Le dernier jour d’une opérée

Coucou les bichons,
Vous m’avez manqué comme d’habitude. Ce n’est pas faute d’avoir fait de vaines tentatives d’écriture mais soit on me dérangeait tout le temps, soit l’inspiration se faisait la malle aussi vite qu’elle était arrivée (elle est rapide la garce, faut pas la louper !) soit tout simplement que je n’avais pas le temps, je ne prenais pas le temps plutôt. Je sais qu’il faudrait écrire au moins 1 h par jour. Et pour tous les projets que j’ai en tête ça ne serait même pas assez. Mais suite à une discussion avec ma précieuse amie Julie, j’ai analysé que j’avais cette heure au travail pendant ma pause. C’est donc entre deux relances comptables et trois mails à envoyer que j’écris ces mots.

Depuis le dernier article (que tu peux relire ici) il s’en est passé des choses ! Revenons s’il vous plait sur les dernières nouvelles de mon utérus d’abord !

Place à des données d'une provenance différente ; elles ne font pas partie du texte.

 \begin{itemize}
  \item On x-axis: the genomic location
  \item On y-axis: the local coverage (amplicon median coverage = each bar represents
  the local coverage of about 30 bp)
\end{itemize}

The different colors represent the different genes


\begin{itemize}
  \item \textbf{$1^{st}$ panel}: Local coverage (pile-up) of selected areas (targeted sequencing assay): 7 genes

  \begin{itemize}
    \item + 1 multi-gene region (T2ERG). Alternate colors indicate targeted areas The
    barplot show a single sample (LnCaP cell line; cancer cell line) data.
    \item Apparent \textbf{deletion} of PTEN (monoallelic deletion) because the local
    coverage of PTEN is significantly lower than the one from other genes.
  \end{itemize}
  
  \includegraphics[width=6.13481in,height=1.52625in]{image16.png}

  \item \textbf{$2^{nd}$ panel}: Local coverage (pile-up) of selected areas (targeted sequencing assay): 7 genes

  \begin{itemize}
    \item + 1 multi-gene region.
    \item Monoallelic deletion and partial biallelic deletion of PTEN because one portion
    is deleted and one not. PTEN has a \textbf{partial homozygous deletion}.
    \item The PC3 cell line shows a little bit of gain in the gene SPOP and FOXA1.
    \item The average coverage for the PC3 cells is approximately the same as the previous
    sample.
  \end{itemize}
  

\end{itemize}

Lors de mon article où je vous expliquais le parcours du combattant qui est le mien, j’en étais à l’attente des résultats de ma dernière biopsie du col de l’utérus. Ils sont arrivés deux semaines plus tard. Coup de téléphone de la gynéco de l’hôpital : « Oui Mme alors j’ai les résultats, votre gynéco habituelle à dû vous les transmettre ? » « Euh non ! » « Ah ! Euh ! OK ! Bon alors – raclement de gorge- ce n’est pas bon du tout. On est en CINIII ce qui veut dire que le stade est beaucoup trop avancé pour avoir une chance de guérison sans intervention. Moi je préconise l’opération. Mais on est d’accord on ne parle pas encore de cancer hein ? »

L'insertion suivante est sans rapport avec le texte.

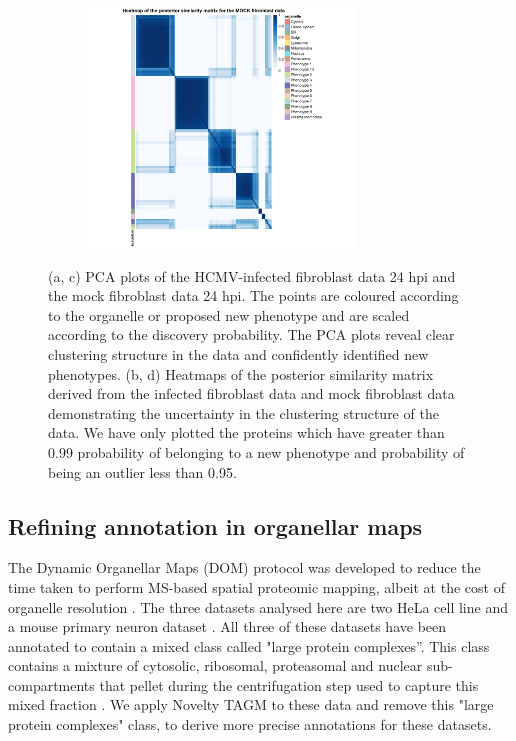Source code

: \documentclass[12pt,english]{article}
\begin{document}
\begin{figure}
\begin{subfigure}[t]{0.5\textwidth}
	\centering
	\includegraphics[height=2.5in]{heatmapMOCK.pdf}
	\caption{}
\end{subfigure}
\caption{(a, c) PCA plots of the HCMV-infected fibroblast data 24 hpi and the mock fibroblast data 24 hpi. The points are coloured according to the organelle or proposed new phenotype and are scaled according to the discovery probability. The PCA plots reveal clear clustering structure in the data and confidently identified new phenotypes. (b, d) Heatmaps of the posterior similarity matrix derived from the infected fibroblast data and mock fibroblast data demonstrating the uncertainty in the clustering structure of the data. We have only plotted the proteins which have greater than 0.99 probability of belonging to a new phenotype and probability of being an outlier less than 0.95.}
 \label{figure:Beltran}
\end{figure}
\clearpage
\subsection{Refining annotation in organellar maps}
The Dynamic Organellar Maps (DOM) protocol was developed to reduce the time taken to perform MS-based spatial proteomic mapping, albeit at the cost of organelle resolution \citep{Itzhak:2016,Gatto:2018}. The three datasets analysed here are two HeLa cell line \citep{Itzhak:2016, Hirst:2018} and a mouse primary neuron dataset \citep{Itzhak::2017}. All three of these datasets have been annotated to contain a mixed class called "large protein complexes''. This class contains a mixture of cytosolic, ribosomal, proteasomal and nuclear sub-compartments that pellet during the centrifugation step used to capture this mixed fraction \citep{Itzhak:2016}. We apply Novelty TAGM to these data and remove this "large protein complexes" class, to derive more precise annotations for these datasets. 
\end{document}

J’étais en voiture, le haut-parleur bluetooth résonnait de ces mots, mon beau-fils était à côté de moi, tout pâle. # badtrip. Je ne trouvais pas nécessaire de l’inquiéter outre mesure, il s’est pris la vérité en pleine face. Après avoir répondu à ses innombrables questions et dis au moins un millier de fois « non doudou je ne vais pas mourir », nous avons continué notre vie. Rendez-vous fût pris avec ma gynéco pour en parler. J’ai pleuré, j’ai douté, j’ai re-pleuré, ma gygy me passait les mouchoirs au fur et à mesure, j’ai vidé mon sac et je suis repartie de là avec les yeux rougis, le numéro d’une psy et un nouveau rendez-vous à la clinique pour planifier une opération.

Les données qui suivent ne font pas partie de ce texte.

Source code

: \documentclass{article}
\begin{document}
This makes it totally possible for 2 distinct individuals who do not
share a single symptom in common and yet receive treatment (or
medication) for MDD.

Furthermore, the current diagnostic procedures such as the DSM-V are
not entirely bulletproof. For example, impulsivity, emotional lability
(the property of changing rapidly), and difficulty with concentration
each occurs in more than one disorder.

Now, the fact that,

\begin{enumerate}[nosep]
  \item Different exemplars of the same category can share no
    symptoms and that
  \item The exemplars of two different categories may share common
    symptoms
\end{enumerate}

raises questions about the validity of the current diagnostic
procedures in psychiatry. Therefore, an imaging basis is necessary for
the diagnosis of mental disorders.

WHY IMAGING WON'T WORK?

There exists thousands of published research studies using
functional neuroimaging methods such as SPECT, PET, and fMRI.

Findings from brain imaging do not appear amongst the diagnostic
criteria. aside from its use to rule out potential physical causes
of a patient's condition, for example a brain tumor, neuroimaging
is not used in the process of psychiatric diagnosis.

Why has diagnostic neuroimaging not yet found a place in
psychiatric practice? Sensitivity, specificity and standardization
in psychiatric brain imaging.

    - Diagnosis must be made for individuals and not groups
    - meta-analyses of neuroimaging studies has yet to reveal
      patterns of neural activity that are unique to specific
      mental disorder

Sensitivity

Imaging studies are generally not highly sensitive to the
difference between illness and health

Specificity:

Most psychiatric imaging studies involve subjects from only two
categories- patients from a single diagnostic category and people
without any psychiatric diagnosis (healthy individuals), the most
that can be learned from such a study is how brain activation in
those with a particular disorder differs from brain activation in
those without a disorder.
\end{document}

Lors de ce nouveau rendez-vous, j’ai dû signer tout un tas de papier disant que j’avais compris en quoi consistait l’opération, que j’étais d’ accord, etc… Et on a fixé la date deux semaines plus tard : le 7 juin ! Entre temps toute une batterie de tests sanguins, échographie et rendez-vous avec l’anesthésiste ont été effectué. Tout devait être normal sauf qu’à l’écho on s’est rendu qu’il y avait un gros problème. Mon endomètre (ma paroi utérine si vous préférez) au lieu de faire 5mm d’épaisseur comme en 2014 était à plus de 15 mm ! Ce qui en soit n’était pas normal DU TOUT et en plus il était impossible de voir si cela cachait des polypes (de vilaines bêtes qui peuvent filer le cancer de l’utérus) ! Un bref instant après l’annonce de ces résultats, j’ai pensé à faire mon testament au cas où ! Mais comme lors de l’intervention il est déjà prévu de faire une biopsie de l’utérus, on ne s’affole pas et on attend.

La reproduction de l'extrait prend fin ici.